Back to the movie…Goofy adheres to what the principal says and figures that the best thing that he can do for his son is take him on a road trip to Lake Destiny in Idaho. What he pictured in his head looked something along the lines of Cuba Gooding, Jr. and Lawrence Fishburn fishing in Boyz In the Hood. Before leaving, Max pulls one of the most light-skinned moves of all times by lying to shorty by telling her he can’t go to her party because he’s going to be onstage with Powerline…because he and his pops go way back. Along the way, they bicker about music in which “Oops, There Goes Another Rubber Tree” and whatever rock and roll Max was listening to could have been substituted for “Between the Sheets” by the Isley Brothers and “Big Poppa” by The Notorious B.I.G. But that would have made the movie too real.
Along the way, Goofy does what many single black fathers try to do: relate to their kid by overcompensating for the motherly nurturing gene we lack by being our kid’s best friend because our life experiences have made us too hard to give our kids hugs. As a result, Goofy tries to negotiate with his kid and be his best friend. Pete magically shows up and somewhere between being a “real nigga” and a hater tells Goofy he’s too soft on Max. If it wasn’t a Disney movie, Pete would’ve said “Pete don’t play that shit.” In his second random cameo while bonding with his son, Pete blurts out “My nigga, your kid is playing you!” And Goofy shows that he too is light-skinned by getting a little too into his feelings and not slapping the shit out of Max when Max still goes with his plan of sneaking the two of them to Los Angeles so that he can front for shorty who eventually will friend-zone him for being a “nice guy.”

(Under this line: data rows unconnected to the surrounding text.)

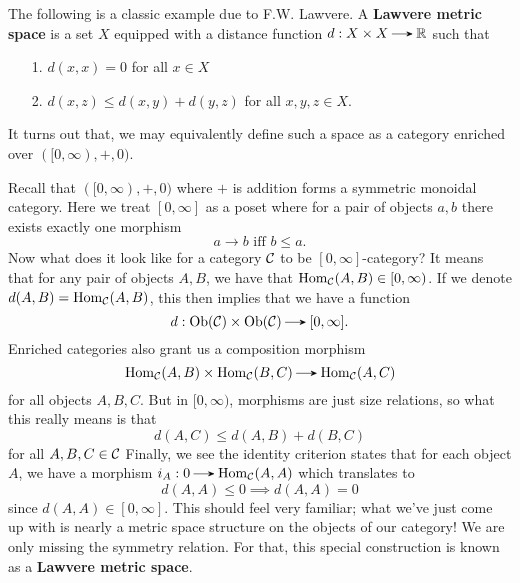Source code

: \begin{example}
    The following is a classic example due to F.W. Lawvere.
    A \textbf{Lawvere metric space} is a set $X$ 
    equipped with a distance function $d: X\times X \to \rr$ such that 
    \begin{itemize}
        \item[1.] $d(x, x) = 0$ for all $x \in X$
        \item[2.] $d(x, z) \le d(x, y) + d(y, z)$ for all $x, y, z \in X$.  
    \end{itemize}
    It turns out that, we may equivalently define such a space as a category enriched 
    over $([0, \infty), +, 0)$.

    Recall that $([0, \infty), +, 0)$ where $+$ is addition forms a symmetric monoidal 
    category. Here we treat $[0, \infty]$ as a poset where for a pair of objects $a, b$ 
    there exists exactly one morphism 
    \[
        a \to b \text{ iff } b \le a.   
    \] 
    Now what does it look like for a category $\mathcal{C}$ to be $[0, \infty]$-category? 
    It means that for any pair of objects $A, B$, we have that $\operatorname{\mathrm{Hom}}_{\mathcal{C}}(A, B) \in [0, \infty)$.
    If we denote $d(A, B) = \operatorname{\mathrm{Hom}}_{\mathcal{C}}(A, B)$,
    this then implies that we have a function 
    \[
        d: \ob(\cc)\times\ob(\cc) \to [0, \infty].
    \]
    Enriched categories also grant us a composition morphism
    \[ 
        \hom_{\cc}(A, B) \times \hom_{\cc}(B, C) \to \hom_{\cc}(A, C)
    \]
    for all objects $A, B, C$. But in $[0, \infty)$, morphisms are just size relations,
    so what this really means is that
    \[
        d(A,C) \le d(A, B) + d(B, C)
    \]
    for all $A, B, C \in \mathcal{C}$
    Finally, we see the identity criterion states that for each object $A$, 
    we have a morphism $i_{A}: 0 \to \hom_{\cc}(A, A)$ which translates to
    \[
        d(A, A) \le 0 \implies d(A, A) = 0
    \]
    since $d(A, A) \in [0, \infty]$. This should feel very familiar; what we've just 
    come up with is nearly a metric space structure on the objects of our category! 
    We are only missing the symmetry relation. For that, this special construction is known 
    as a \textbf{Lawvere metric space}. 
\end{example}

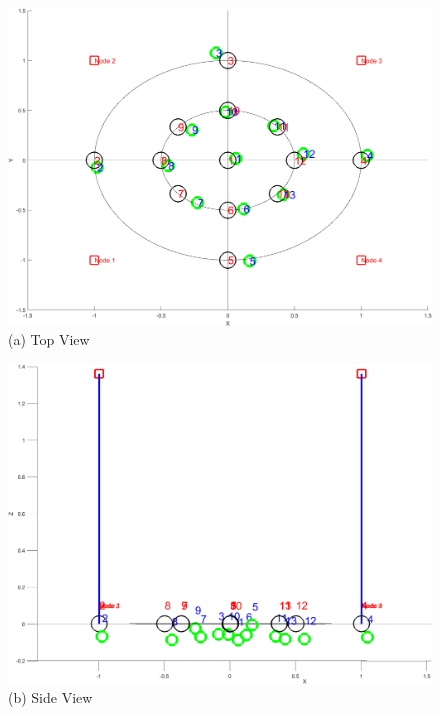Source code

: \begin{figure} [H]
	\centering
    \begin{minipage}{.5\textwidth}
      \centering
      \includegraphics[width=0.9\linewidth]{../Images/Experiments-Results/nodes-pos-with-est-up.png}\\
      {(a) Top View}
    \end{minipage}%
    \begin{minipage}{.5\textwidth}
      \centering
      \includegraphics[width=.9\linewidth]{../Images/Experiments-Results/nodes-pos-with-est-side.png}\\
      {(b) Side View}
	  \end{minipage}
  \begin{minipage}{\textwidth}
    \centering

\end{minipage}
\end{figure}
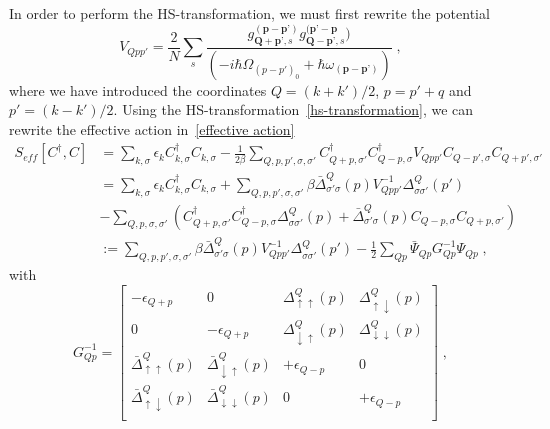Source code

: \documentclass{article}
\begin{document}
In order to perform the HS-transformation, we must first rewrite the potential 
\begin{equation}
    V_{Qpp'} = \frac{2}{N} \sum_s \frac{g_{\textbf{Q} + \textbf{p'},s}^{(\textbf{p} - \textbf{p'})} g_{\textbf{Q} - \textbf{p'},s}^{(\textbf{p'} - \textbf{p}})}{\left(-i\hbar\Omega_{(p-p')_0} + \hbar \omega_{(\textbf{p} - \textbf{p'})}\right)}\;,
    \label{potential in new coordinates}
\end{equation}
where we have introduced the coordinates $Q = (k + k') / 2 $, $p = p' + q$ and $p' = (k - k')/2$. Using the HS-transformation~\cref{hs-transformation}, we can rewrite the effective action in~\cref{effective action}
\begin{align}
S_{eff}[C^{\dagger},C] &= \sum_{k,\sigma} \epsilon_k C^{\dagger}_{k,\sigma} C_{k,\sigma} -  \frac{1}{2\beta} \sum_{Q,p,p',\sigma,\sigma'} C^{\dagger}_{Q + p,\sigma'} C^{\dagger}_{Q - p,\sigma} V_{Q p p'} C_{Q - p',\sigma}  C_{Q + p',\sigma'}\label{effective action transformed}\\
                       &=  \sum_{k,\sigma} \epsilon_k C^{\dagger}_{k,\sigma} C_{k,\sigma} +  \sum_{Q,p,p',\sigma,\sigma'} \beta \bar{\Delta}^{Q}_{\sigma' \sigma}(p) V^{-1}_{Q p p'} \Delta^{Q}_{\sigma \sigma'}(p')\nonumber\\
                       &- \sum_{Q,p,\sigma,\sigma'}\left( C^{\dagger}_{Q + p,\sigma'} C^{\dagger}_{Q - p,\sigma} \Delta^{Q}_{\sigma \sigma'}(p)+ \bar{\Delta}^{Q}_{\sigma' \sigma}(p)  C_{Q - p,\sigma} C_{Q + p,\sigma'} \right)\nonumber\\
                       &:= \sum_{Q,p,p',\sigma,\sigma'} \beta \bar{\Delta}^{Q}_{\sigma' \sigma}(p) V^{-1}_{Q p p'} \Delta^{Q}_{\sigma \sigma'}(p') - \frac{1}{2} \sum_{Q p} \bar{\Psi}_{Q p} G^{-1}_ {Q p} \Psi_{Q p}\;,
\end{align}
with 
\begin{equation}
     G_{Q p}^{-1} = 
\begin{bmatrix}
-\epsilon_{Q + p} & 0                & \Delta^{Q}_{\uparrow \uparrow}(p) & \Delta^{Q}_{\uparrow \downarrow}(p) \\
         0       & -\epsilon_{Q + p} & \Delta^{Q}_{\downarrow \uparrow}(p) & \Delta^{Q}_{\downarrow \downarrow}(p) \\
         \bar{\Delta}^{Q}_{\uparrow \uparrow}(p)       & \bar{\Delta}^{Q}_{\downarrow \uparrow}(p)                & +\epsilon_{Q-p} & 0 \\
         \bar{\Delta}^{Q}_{\uparrow \downarrow }(p)       & \bar{\Delta}^{Q}_{\downarrow \downarrow}(p)                & 0               & +\epsilon_{Q-p} \\
\end{bmatrix}\;,
\end{equation}
\end{document}
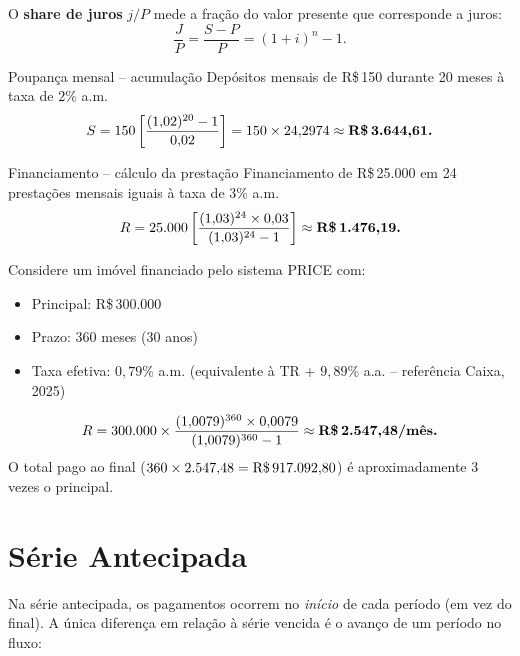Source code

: O \textbf{share de juros} $j/P$ mede a fração do valor presente que corresponde a juros:
\[
  \frac{J}{P} = \frac{S - P}{P} = (1+i)^n - 1.
\]

\begin{exemplo}{Poupança mensal -- acumulação}
\label{ex:poupança}
Depósitos mensais de R\$\,150 durante 20 meses à taxa de $2\%$ a.m.
\[
  S = 150\left[\frac{(1{,}02)^{20}-1}{0{,}02}\right]
    = 150 \times 24{,}2974 \approx \textbf{R\$\,3.644{,}61.}
\]
\end{exemplo}

\begin{exemplo}{Financiamento -- cálculo da prestação}
\label{ex:financiamento}
Financiamento de R\$\,25.000 em 24 prestações mensais iguais à taxa de $3\%$ a.m.
\[
  R = 25{.}000\left[\frac{(1{,}03)^{24} \times 0{,}03}{(1{,}03)^{24}-1}\right]
    \approx \textbf{R\$\,1.476{,}19.}
\]
\end{exemplo}

\begin{moderno}[title={Financiamento imobiliário em 2025}]
Considere um imóvel financiado pelo sistema PRICE com:
\begin{itemize}[leftmargin=1.8em, nosep]
  \item Principal: R\$\,300.000
  \item Prazo: 360 meses (30 anos)
  \item Taxa efetiva: $0{,}79\%$ a.m. (equivalente à TR + $9{,}89\%$ a.a. -- referência Caixa, 2025)
\end{itemize}
\[
  R = 300{.}000 \times \frac{(1{,}0079)^{360}\times 0{,}0079}{(1{,}0079)^{360}-1}
    \approx \textbf{R\$\,2.547{,}48/mês.}
\]
O total pago ao final ($360 \times 2.547{,}48 = \text{R\$\,}917.092{,}80$) é aproximadamente
3 vezes o principal.
\end{moderno}

\section{Série Antecipada}

Na série antecipada, os pagamentos ocorrem no \emph{início} de cada período (em vez do final). A única diferença em relação à série vencida é o avanço de um período no fluxo:

\begin{center}
\end{center}

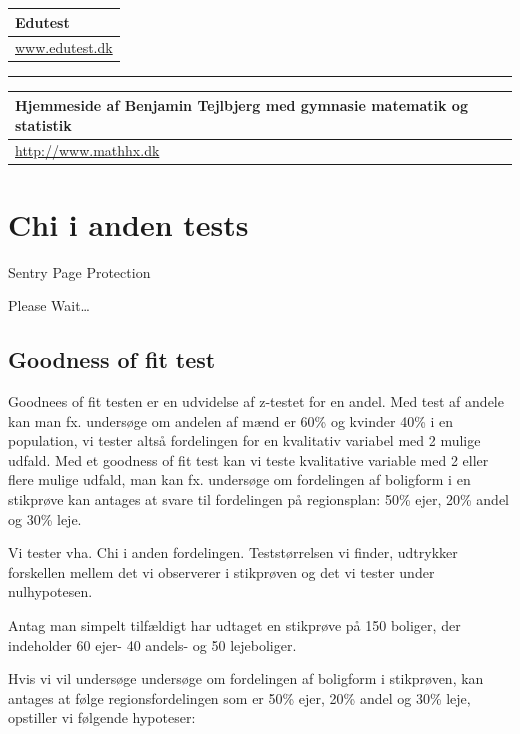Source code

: \documentclass[]{book}
\begin{document}
\begin{longtable}[]{@{}l@{}}
\toprule
Edutest\tabularnewline
\midrule
\endhead
\href{http://www.edutest.dk}{www.edutest.dk}\tabularnewline
\bottomrule
\end{longtable}

\begin{center}\rule{0.5\linewidth}{\linethickness}\end{center}

\begin{longtable}[]{@{}l@{}}
\toprule
Hjemmeside af Benjamin Tejlbjerg med gymnasie matematik og statistik\tabularnewline
\midrule
\endhead
\href{http://www.mathhx.dk/?q=node/117}{http://www.mathhx.dk}\tabularnewline
\bottomrule
\end{longtable}

\hypertarget{chi-i-anden-tests}{%
\chapter{Chi i anden tests}\label{chi-i-anden-tests}}

\hypertarget{Sentry_noJS}{}
Sentry Page Protection

\hypertarget{Sentry_redirecting}{}
Please Wait\ldots{}

\hypertarget{goodness-of-fit-test}{%
\section{Goodness of fit test}\label{goodness-of-fit-test}}

Goodnees of fit testen er en udvidelse af z-testet for en andel. Med test af andele kan man fx. undersøge om andelen af mænd er 60\% og kvinder 40\% i en population, vi tester altså fordelingen for en kvalitativ variabel med 2 mulige udfald. Med et goodness of fit test kan vi teste kvalitative variable med 2 eller flere mulige udfald, man kan fx. undersøge om fordelingen af boligform i en stikprøve kan antages at svare til fordelingen på regionsplan: 50\% ejer, 20\% andel og 30\% leje.

Vi tester vha. Chi i anden fordelingen. Teststørrelsen vi finder, udtrykker forskellen mellem det vi observerer i stikprøven og det vi tester under nulhypotesen.

Antag man simpelt tilfældigt har udtaget en stikprøve på 150 boliger, der indeholder 60 ejer- 40 andels- og 50 lejeboliger.

Hvis vi vil undersøge undersøge om fordelingen af boligform i stikprøven, kan antages at følge regionsfordelingen som er 50\% ejer, 20\% andel og 30\% leje, opstiller vi følgende hypoteser:
\end{document}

The movie ends in a touching moment-in which if one ever second-guessed anything I have written-whips, nay-nays, moonwalks onstage, and Powerline gets the choreography by looking at it once. This flick could’ve easily been called “A Black Movie.”
In summation, I love this movie. Goofy is now my favorite Disney character. He shucked and jived for “the man” for decades, left it all behind so that the glitz and glam wouldn’t affect his son, and worked in a mall in a small town where no one would pay attention to his celebrity. He realized that his kid had concocted this elaborate plan to get some skins and was with it. The movie could’ve ended its homage to Boyz In the Hood with “Max went to Morehouse College and Roxanne across the street at Spelman.” Lawrence Fishburn would’ve been proud.
…While Cydney liked the movie, she hated the music.